Chapter 406: A Terrible Idea
Lysaila opened the tavern’s doors and slithered out into the dark snowstorm without hesitation. Kithina hesitated, reluctant to walk back into the frigid cold, but in the end, she followed, albeit with some grumbling. Callum walked out without a word, smiling from ear to ear. He was too happy about securing passage across Hoarfrost Bay to even care about the cold.
“Lysaila, my dear serpentine companion, we are friends are we not?” Kithina asked with chattering teeth.
“You’re the only friend I have in this damned realm, you know that, Kitty,” Lysaila said offhandedly, without glancing back at her.
“Then why the blazes are we out in this godforsaken storm!?” Kithina yelled.
“Because I don’t want a bunch of loose-lipped sailors to hear us talk about our secret plans moving forward,” Lysaila answered before slithering towards a dark alley behind the tavern and stables.
Kithina stopped in her tracks. “Secret plans? What secret plans? Hey, wait up!”
Lysaila waited for them in the empty alley until they were standing next to each other in darkness.
“So what’s this secret plan about? Because if it has anything to do with Captain Greyson he’ll probably end up charging us more gold,” Callum said.
“No, it’s not that. Listen closely,” Lysaila leaned in and whispered. “The truth is—” Her azure tail suddenly lashed out like a whip into the empty darkness.
A feminine cry rang out behind them and a blot of shadows slammed into the stable’s walls. Lysaila’s tail pulled back and snapped out again for a second blow. The shadowy figure tried staggering to her feet when the hardened scales smacked into her once more and sent her careening into the snow.
“What the fuck!? What is that!?” Callum cried out in alarm.
“This pesky rat has been following us for the last two days.” Lysaila coiled her tail around the dazed figure and pulled her into the light of the nearby stable torches.
The shadows melted away under the firelight, revealing a battered drow woman. Her split lip was scarlet red with blood and her cheeks were already beginning to swell from where Lysaila had first struck.
“A black mage spy? From my family?” Callum muttered worriedly.
“We’ve been being followed for two days and you only tell us now?” Kithina frowned.

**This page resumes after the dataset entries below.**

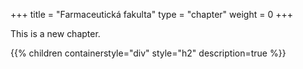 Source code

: +++
title = "Farmaceutická fakulta"
type = "chapter"
weight = 0
+++

This is a new chapter.

{{% children containerstyle="div" style="h2" description=true %}} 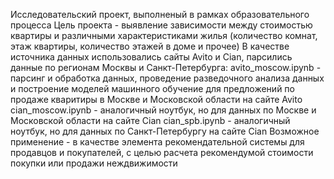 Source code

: Исследовательский проект, выполненый в рамках образовательного процесса 
Цель проекта - выявление зависимости между стоимостью квартиры и различными характеристиками жилья (количество комнат, этаж квартиры, количество этажей в доме и прочее)
В качестве источника данных использовались сайты Avito и Cian, парсились данные по регионам Москвы и Санкт-Петербурга:
avito_moscow.ipynb - парсинг и обработка данных, проведение разведочного анализа данных и построение моделей машинного обучение для предложений по продаже кваритиры в Москве и Московской области на сайте Avito
cian_moscow.ipynb - аналогичный ноутбук, но для данных по Москве и Московской области на сайте Cian
cian_spb.ipynb - аналогичный ноутбук, но для данных по Санкт-Петербургу на сайте Cian
Возможное применение - в качестве элемента рекомендательной системы для продавцов и покупателей, с целью расчета рекомендумой стоимости покупки или продажи неждвижимости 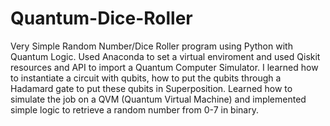 # Quantum-Dice-Roller

Very Simple Random Number/Dice Roller program using Python with Quantum Logic. Used Anaconda to set a virtual enviroment
and used Qiskit resources and API to import a Quantum Computer Simulator. I learned how to instantiate a circuit with qubits,
how to put the qubits through a Hadamard gate to put these qubits in Superposition. Learned how to simulate the job on a QVM
(Quantum Virtual Machine) and implemented simple logic to retrieve a random number from 0-7 in binary.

Lysaila shrugged, “If I had told you sooner you would have run straight at her and she would have scurried away before any of us could have gotten answers.” Lysaila smiled hungrily like a predator eyeing its prey, “No, to catch a rat like this you have to be patient, let it come close, and then lure it even closer with bait, like the whispers of a secret plan.”
Mary looked up at Lysaila grimly and gritted her teeth, “...Do your worst.”
Lysaila laughed warmly and then her eyes suddenly grew cold, “You couldn’t handle my worst, rat.”
“Did my sister send you?” Callum asked.
“Who else knows we’re here?” Kithina asked.
Mary spat a glob of blood and spit on the snow, “I would rather die than tell you anything.”
Lysaila smirked, “Die?” She pulled Mary close with her tail until they could feel the warmth of each other’s breath. “Your survival was never a matter of debate. You are going to die tonight.” She licked the blood across the drow’s lips with her forked tongue and savored the flavor with a smile. “For a rat, you’re quite— tasty.”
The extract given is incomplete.